Work request: Your answer should be only the lines below from the one with "and Software,146, 215-232" to the one with "and Services Science.", repeated exactly, ends included.

─── Data records ───

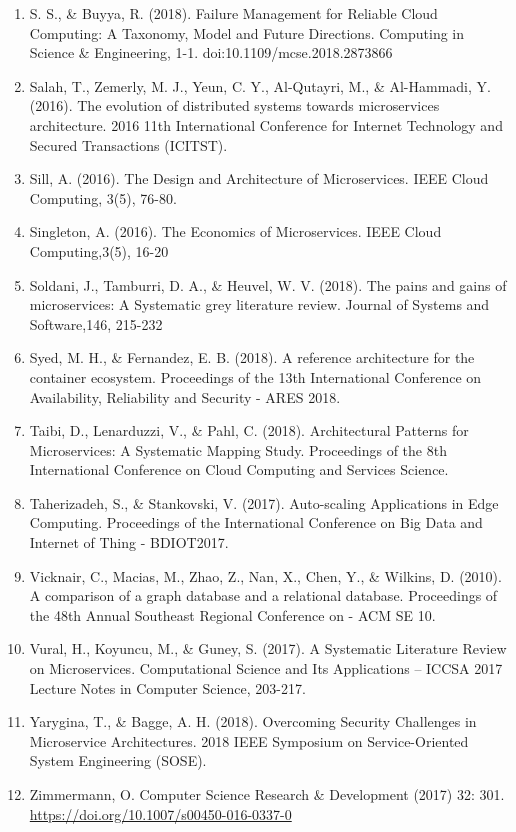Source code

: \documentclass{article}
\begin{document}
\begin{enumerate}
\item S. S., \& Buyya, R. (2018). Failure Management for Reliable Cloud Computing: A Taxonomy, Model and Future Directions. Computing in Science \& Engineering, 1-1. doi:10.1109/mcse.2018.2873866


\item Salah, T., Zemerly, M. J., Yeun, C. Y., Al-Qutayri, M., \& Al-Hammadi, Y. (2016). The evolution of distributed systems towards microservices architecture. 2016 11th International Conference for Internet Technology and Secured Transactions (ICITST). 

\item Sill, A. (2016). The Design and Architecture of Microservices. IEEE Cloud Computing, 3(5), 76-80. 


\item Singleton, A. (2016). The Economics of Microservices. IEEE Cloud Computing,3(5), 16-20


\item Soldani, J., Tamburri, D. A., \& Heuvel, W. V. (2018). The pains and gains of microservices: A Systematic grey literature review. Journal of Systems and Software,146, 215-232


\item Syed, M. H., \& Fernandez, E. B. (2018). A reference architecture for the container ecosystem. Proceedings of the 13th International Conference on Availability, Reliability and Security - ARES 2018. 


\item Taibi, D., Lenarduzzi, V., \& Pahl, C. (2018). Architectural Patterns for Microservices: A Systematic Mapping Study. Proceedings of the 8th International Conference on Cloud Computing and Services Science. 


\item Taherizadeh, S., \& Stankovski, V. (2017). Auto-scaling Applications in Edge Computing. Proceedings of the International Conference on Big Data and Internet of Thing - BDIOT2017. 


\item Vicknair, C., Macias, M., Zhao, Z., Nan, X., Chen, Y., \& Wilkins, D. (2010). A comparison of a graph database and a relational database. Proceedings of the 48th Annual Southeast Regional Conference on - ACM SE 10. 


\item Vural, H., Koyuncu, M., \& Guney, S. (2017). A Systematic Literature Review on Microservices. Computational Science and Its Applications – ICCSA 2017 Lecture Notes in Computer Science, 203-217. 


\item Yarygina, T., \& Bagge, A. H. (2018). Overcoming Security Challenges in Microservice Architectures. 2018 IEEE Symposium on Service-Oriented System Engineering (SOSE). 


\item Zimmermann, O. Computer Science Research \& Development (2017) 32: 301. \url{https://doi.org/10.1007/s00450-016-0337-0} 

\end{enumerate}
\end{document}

───

Answer section:
\item Soldani, J., Tamburri, D. A., \& Heuvel, W. V. (2018). The pains and gains of microservices: A Systematic grey literature review. Journal of Systems and Software,146, 215-232


\item Syed, M. H., \& Fernandez, E. B. (2018). A reference architecture for the container ecosystem. Proceedings of the 13th International Conference on Availability, Reliability and Security - ARES 2018. 


\item Taibi, D., Lenarduzzi, V., \& Pahl, C. (2018). Architectural Patterns for Microservices: A Systematic Mapping Study. Proceedings of the 8th International Conference on Cloud Computing and Services Science. 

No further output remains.